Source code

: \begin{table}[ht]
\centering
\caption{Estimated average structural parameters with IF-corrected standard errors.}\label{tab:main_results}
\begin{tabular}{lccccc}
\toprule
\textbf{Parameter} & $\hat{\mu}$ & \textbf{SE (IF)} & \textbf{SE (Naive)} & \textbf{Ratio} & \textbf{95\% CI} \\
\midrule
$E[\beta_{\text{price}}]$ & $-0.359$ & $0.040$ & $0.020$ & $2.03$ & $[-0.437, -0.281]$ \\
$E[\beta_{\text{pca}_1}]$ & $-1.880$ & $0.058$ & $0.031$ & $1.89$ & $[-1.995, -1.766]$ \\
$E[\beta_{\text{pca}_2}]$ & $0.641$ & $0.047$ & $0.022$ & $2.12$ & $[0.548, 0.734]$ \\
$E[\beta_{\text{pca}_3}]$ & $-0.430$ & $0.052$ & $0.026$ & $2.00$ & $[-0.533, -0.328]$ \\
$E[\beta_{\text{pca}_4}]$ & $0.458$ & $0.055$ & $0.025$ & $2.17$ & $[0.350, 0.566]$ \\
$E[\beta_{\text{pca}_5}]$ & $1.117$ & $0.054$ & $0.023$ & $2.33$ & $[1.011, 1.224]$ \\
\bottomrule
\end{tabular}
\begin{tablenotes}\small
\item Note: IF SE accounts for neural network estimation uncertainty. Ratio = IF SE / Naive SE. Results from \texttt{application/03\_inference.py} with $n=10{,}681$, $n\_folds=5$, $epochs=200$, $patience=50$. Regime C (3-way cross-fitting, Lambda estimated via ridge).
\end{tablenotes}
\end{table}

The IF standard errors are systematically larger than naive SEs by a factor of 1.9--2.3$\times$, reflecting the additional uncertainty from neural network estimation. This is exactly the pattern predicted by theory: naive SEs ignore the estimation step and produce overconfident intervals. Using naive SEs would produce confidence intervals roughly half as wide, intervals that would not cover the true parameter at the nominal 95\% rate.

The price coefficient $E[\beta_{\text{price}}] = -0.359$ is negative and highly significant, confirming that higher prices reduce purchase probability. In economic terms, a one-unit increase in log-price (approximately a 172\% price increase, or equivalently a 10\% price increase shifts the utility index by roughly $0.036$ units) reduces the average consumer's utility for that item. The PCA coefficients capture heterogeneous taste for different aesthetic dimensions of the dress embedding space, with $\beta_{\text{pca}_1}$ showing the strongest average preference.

==

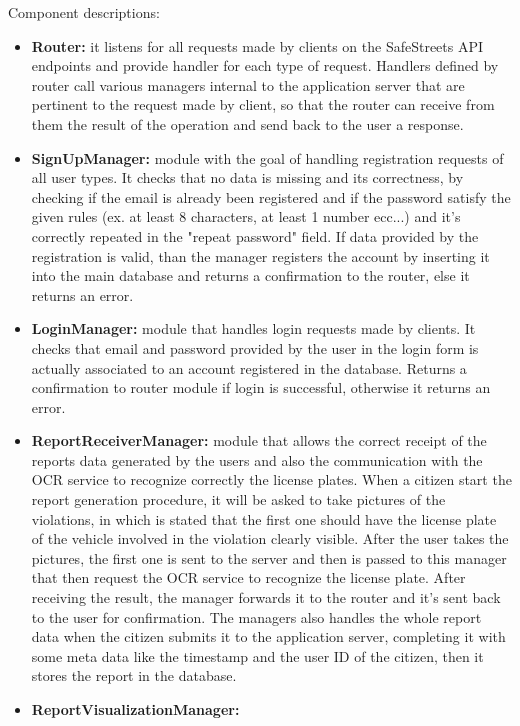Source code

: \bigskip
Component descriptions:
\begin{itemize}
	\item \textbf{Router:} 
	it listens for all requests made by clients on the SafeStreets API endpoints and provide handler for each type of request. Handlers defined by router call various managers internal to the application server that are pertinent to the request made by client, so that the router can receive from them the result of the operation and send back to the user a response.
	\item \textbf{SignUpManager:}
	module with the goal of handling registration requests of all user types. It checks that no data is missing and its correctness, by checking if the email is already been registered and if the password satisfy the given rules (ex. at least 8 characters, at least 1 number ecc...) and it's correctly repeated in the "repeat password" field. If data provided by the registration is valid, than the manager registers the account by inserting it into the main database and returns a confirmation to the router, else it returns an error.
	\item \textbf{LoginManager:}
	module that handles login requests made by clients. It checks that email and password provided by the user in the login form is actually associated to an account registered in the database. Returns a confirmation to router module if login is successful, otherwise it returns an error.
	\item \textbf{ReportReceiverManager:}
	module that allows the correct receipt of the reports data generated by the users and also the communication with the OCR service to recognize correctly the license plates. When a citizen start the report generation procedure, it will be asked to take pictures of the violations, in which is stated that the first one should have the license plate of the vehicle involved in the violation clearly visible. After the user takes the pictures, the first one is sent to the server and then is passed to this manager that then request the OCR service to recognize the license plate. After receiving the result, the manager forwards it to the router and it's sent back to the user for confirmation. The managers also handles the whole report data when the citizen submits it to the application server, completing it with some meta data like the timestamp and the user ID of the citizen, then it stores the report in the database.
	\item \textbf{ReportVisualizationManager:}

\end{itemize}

...

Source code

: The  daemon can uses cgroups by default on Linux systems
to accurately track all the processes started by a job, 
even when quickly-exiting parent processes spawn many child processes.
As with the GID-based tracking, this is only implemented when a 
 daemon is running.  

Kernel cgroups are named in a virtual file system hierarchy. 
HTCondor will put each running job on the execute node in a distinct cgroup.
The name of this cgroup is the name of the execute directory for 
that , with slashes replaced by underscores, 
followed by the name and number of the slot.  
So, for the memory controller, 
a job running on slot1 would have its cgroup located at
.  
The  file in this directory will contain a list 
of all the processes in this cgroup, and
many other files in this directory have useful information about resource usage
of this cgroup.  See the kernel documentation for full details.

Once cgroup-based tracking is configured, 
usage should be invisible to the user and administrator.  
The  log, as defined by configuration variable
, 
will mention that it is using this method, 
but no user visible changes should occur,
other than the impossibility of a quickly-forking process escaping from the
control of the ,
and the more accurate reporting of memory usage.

__Required work__: Find each line holding the string "based" in the listing above, then copy it.

__Task output__:
As with the GID-based tracking, this is only implemented when a 
Once cgroup-based tracking is configured, 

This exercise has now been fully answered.